The question is to all you people, who use Vim to develop C++ applications.
There was a period in my life, which can be described as 'I hate Vim!!!'..'Vim is nice!'
However, having grown up mostly on Microsoft development IDEs, I've got used to those F5-F11 shortcuts when debugging code, watch window, call stack and the main code - all visible without need to type any GDB commands.
So, here is the question:
Do you use Vim as well for debugging? Or do you switch to some IDE for this purpose? Which one?
For those who use Vim to debug code: are there plugins to set breakpoints in editor, highlight the line we're currently debugging, auto-navigation during step, step into, step out?

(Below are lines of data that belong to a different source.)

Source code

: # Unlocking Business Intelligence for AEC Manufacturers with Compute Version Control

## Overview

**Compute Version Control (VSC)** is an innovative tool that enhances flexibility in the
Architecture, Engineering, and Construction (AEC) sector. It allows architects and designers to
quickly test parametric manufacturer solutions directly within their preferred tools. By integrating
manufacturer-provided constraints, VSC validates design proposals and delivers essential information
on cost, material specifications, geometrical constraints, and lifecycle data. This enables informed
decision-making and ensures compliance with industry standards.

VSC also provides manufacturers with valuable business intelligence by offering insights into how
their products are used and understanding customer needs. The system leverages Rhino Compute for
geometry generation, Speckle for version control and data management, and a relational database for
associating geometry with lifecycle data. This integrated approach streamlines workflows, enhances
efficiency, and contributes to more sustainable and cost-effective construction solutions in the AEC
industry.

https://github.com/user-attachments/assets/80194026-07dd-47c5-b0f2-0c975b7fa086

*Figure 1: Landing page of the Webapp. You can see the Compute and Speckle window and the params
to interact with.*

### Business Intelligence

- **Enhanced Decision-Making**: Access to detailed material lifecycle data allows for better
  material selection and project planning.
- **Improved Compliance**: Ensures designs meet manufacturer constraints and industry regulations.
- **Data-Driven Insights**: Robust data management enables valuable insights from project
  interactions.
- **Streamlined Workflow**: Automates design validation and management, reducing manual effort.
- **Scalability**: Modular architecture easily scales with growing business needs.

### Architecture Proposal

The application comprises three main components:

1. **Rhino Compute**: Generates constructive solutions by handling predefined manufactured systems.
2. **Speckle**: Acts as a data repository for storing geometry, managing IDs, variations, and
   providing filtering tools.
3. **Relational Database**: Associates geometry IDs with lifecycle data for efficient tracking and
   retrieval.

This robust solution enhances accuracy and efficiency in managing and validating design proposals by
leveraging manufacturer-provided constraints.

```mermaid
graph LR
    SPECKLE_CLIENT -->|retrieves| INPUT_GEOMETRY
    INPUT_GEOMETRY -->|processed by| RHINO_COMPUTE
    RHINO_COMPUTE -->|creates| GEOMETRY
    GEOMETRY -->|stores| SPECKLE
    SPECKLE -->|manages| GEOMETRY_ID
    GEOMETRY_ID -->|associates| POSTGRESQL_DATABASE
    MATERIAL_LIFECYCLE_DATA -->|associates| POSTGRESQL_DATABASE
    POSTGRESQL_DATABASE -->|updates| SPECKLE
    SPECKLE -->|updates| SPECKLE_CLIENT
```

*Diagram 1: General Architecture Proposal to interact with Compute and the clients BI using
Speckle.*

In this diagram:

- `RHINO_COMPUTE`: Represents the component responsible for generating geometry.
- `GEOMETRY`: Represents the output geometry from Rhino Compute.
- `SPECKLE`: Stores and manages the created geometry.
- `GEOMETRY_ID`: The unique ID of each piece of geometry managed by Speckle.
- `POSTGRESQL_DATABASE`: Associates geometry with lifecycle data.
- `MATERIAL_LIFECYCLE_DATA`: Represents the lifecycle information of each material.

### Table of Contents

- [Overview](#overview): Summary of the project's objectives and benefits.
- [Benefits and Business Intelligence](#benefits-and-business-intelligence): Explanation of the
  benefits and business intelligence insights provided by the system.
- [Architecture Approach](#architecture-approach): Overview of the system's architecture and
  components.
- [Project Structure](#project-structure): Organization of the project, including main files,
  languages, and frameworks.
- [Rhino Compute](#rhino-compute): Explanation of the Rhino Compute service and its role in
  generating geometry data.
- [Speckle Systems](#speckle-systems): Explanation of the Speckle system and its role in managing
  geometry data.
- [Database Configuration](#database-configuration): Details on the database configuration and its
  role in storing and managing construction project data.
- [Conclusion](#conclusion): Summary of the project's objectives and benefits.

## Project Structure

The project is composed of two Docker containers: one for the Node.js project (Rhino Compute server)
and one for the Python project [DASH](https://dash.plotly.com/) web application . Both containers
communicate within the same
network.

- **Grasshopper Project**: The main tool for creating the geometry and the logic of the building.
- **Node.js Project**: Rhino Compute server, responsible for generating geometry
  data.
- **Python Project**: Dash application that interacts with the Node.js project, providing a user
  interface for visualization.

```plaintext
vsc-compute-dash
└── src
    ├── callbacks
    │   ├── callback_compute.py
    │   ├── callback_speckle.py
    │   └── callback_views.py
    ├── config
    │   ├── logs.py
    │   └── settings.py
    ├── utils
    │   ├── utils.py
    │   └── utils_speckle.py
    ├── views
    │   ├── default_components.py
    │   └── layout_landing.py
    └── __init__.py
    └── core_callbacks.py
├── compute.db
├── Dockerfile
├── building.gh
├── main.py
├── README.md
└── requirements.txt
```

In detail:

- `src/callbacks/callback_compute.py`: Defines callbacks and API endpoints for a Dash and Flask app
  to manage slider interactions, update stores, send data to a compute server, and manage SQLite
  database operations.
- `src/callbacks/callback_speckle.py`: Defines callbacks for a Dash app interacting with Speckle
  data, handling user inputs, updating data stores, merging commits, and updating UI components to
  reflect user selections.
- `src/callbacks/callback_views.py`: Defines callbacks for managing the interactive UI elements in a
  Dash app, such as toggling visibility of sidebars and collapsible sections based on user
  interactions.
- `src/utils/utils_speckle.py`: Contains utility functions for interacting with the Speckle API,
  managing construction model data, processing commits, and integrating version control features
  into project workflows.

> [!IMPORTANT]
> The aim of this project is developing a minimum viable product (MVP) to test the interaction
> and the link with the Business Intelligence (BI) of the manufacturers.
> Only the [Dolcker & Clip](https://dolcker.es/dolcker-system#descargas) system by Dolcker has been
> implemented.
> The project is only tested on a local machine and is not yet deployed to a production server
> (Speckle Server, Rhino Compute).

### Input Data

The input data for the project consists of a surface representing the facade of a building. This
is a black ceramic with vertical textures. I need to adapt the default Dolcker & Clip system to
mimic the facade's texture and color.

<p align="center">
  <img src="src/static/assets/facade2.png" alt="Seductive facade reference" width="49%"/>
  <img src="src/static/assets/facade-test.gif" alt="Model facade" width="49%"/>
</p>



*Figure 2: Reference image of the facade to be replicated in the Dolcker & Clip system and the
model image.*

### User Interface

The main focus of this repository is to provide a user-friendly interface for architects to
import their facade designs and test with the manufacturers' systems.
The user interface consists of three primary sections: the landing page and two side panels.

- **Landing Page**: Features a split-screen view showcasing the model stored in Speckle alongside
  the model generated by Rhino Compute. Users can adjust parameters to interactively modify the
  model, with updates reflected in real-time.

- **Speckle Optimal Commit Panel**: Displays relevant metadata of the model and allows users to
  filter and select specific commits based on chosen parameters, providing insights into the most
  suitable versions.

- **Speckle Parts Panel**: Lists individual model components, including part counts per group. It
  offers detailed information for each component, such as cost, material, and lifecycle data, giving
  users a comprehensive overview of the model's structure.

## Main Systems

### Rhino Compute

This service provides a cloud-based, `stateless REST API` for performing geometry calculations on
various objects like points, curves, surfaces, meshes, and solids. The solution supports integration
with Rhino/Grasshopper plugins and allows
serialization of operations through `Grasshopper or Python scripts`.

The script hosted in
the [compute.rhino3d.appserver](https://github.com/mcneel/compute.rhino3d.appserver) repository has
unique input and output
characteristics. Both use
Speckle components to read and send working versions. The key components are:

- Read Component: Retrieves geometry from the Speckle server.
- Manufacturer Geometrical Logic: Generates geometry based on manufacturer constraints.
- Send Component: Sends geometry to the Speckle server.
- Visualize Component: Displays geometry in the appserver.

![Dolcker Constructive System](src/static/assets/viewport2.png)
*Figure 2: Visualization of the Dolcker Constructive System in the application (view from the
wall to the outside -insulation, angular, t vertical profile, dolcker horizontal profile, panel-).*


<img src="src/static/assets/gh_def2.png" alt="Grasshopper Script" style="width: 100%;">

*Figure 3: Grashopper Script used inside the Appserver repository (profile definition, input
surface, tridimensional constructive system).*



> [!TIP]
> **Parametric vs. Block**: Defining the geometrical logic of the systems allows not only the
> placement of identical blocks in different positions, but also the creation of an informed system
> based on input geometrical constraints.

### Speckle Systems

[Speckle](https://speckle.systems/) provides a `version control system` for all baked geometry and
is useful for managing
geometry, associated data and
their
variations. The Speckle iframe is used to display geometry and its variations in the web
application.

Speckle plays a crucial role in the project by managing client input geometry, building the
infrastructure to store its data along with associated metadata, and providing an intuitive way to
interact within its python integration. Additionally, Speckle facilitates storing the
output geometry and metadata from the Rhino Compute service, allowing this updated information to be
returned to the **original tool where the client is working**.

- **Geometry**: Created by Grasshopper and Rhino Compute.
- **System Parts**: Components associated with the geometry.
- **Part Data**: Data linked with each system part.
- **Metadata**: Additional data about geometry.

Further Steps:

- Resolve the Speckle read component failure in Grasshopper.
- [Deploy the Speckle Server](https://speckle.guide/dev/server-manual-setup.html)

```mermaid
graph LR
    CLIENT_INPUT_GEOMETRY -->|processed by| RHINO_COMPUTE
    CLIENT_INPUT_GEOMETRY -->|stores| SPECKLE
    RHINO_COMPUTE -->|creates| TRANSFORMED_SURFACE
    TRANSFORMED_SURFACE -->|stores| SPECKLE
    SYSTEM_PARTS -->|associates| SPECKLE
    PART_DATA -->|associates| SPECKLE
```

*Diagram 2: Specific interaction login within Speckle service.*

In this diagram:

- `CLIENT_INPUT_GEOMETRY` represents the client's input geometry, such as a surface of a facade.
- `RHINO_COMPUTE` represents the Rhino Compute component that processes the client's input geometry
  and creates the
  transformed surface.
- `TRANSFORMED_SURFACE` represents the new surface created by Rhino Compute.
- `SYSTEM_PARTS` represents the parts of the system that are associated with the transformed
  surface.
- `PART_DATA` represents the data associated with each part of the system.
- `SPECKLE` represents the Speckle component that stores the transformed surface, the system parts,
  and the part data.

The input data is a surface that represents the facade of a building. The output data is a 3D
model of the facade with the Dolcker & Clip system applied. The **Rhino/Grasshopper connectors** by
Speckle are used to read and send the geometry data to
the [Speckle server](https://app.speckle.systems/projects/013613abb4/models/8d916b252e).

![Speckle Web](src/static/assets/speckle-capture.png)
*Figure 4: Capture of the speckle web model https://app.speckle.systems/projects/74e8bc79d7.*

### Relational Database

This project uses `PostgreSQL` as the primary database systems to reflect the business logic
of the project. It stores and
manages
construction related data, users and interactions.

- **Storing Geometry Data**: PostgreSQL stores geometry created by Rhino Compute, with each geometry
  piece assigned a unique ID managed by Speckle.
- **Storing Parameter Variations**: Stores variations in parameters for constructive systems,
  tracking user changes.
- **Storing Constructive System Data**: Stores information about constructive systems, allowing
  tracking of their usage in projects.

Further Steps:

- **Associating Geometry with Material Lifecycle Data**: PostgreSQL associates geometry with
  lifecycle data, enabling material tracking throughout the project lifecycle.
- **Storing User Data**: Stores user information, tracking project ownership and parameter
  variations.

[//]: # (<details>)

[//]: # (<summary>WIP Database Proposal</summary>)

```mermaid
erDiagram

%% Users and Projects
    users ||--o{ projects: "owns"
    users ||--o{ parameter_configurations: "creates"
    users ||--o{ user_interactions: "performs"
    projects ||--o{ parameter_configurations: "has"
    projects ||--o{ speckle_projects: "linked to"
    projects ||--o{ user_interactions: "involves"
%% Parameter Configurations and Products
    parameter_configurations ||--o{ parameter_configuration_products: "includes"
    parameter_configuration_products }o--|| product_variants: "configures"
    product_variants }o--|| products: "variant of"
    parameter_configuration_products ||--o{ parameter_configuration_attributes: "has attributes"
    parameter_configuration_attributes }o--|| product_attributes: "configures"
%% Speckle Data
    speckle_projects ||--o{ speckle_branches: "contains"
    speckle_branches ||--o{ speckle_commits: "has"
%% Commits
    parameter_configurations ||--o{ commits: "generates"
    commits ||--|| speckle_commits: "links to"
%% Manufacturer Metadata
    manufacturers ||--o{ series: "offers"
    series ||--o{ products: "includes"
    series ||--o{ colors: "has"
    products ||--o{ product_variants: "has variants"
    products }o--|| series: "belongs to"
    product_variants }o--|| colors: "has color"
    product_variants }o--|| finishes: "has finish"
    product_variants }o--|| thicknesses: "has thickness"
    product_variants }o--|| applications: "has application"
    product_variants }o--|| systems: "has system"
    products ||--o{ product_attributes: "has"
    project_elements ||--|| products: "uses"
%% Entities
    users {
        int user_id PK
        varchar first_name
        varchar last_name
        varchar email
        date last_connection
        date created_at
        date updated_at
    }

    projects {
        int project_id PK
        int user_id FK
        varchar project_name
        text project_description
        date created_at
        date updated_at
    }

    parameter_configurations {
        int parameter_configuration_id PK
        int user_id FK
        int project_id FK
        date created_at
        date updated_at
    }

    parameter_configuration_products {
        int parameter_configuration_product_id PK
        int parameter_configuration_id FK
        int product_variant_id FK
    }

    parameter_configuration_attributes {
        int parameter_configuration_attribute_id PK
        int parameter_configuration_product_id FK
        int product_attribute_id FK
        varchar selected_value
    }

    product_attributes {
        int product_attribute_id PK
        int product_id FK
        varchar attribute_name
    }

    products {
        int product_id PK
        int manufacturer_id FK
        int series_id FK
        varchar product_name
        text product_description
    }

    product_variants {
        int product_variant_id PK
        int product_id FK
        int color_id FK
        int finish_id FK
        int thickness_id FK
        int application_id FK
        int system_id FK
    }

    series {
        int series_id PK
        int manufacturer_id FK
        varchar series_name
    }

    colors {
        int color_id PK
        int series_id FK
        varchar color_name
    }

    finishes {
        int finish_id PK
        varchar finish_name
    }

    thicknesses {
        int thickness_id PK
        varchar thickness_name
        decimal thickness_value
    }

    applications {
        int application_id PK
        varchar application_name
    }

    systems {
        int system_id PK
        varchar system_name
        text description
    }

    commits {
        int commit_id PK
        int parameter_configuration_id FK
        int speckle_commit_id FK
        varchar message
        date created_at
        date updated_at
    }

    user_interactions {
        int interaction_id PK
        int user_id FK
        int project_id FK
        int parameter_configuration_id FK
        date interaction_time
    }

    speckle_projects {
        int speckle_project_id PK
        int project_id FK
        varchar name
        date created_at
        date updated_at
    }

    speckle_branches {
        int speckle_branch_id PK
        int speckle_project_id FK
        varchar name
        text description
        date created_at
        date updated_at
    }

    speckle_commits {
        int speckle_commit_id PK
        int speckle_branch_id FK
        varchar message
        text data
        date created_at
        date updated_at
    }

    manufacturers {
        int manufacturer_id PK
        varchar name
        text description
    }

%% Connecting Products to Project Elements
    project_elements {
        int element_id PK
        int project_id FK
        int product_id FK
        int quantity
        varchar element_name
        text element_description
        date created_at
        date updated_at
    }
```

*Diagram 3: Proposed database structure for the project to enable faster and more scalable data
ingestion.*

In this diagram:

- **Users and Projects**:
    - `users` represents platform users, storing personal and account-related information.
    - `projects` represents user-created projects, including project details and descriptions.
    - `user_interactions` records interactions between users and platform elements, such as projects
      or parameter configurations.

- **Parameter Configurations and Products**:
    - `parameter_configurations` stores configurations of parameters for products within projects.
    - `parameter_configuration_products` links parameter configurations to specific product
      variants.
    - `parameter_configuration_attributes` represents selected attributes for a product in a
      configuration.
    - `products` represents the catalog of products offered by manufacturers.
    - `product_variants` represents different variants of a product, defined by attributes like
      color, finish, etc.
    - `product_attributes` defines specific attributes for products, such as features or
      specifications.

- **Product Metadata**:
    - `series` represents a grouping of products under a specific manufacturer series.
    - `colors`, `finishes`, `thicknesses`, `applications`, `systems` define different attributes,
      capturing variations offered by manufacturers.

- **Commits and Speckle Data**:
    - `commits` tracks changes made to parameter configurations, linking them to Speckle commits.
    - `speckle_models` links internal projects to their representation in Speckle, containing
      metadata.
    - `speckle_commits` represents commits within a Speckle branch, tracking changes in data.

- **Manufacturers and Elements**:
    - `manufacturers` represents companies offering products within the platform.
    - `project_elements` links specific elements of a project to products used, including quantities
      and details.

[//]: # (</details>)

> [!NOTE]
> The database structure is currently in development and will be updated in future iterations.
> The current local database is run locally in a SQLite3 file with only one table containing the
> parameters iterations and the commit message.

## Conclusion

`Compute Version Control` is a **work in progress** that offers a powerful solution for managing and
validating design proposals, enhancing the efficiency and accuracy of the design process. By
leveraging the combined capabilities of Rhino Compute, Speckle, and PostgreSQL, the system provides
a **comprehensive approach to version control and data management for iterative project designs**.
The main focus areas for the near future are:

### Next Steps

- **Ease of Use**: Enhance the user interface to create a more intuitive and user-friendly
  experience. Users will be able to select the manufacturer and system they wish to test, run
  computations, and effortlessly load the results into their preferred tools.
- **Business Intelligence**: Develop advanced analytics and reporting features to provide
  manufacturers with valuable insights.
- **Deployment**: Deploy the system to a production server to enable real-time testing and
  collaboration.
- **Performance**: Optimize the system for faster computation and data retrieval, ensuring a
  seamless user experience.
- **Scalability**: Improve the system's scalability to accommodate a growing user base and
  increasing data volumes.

Please, don't tell me you use GDB as command line, see only one line which is debugged, etc.
In contrast with the other answers, there are at least three options that do just what you require: clewn, pyclewn and vimgdb.
All three projects are related. vimgdb is a patch against Vim and requires Vim to be recompiled. clewn is a standalone program that communicates with Vim through the Netbeans socket interface. This requires Vim to be built with the +netbeans
option (this is the case in recent Linux distributions so it shouldn't be a problem).
To quote from the clewn's website:
Clewn implements full gdb support in the vim editor: breakpoints, watch variables, gdb command completion, assembly windows, etc.
I think you should definitely give it a go.
The homepage of the pyclewn website shows a comparison between the three projects.
A few months ago I tried pyclewn. It was a bit difficult to set up, but it looks well though out and promising. I just did some tests and you could set bookmarks, etc., the usual stuff you would expect from a graphical debugger. I ended up not using it for contingent reasons but I am keen to give it another try.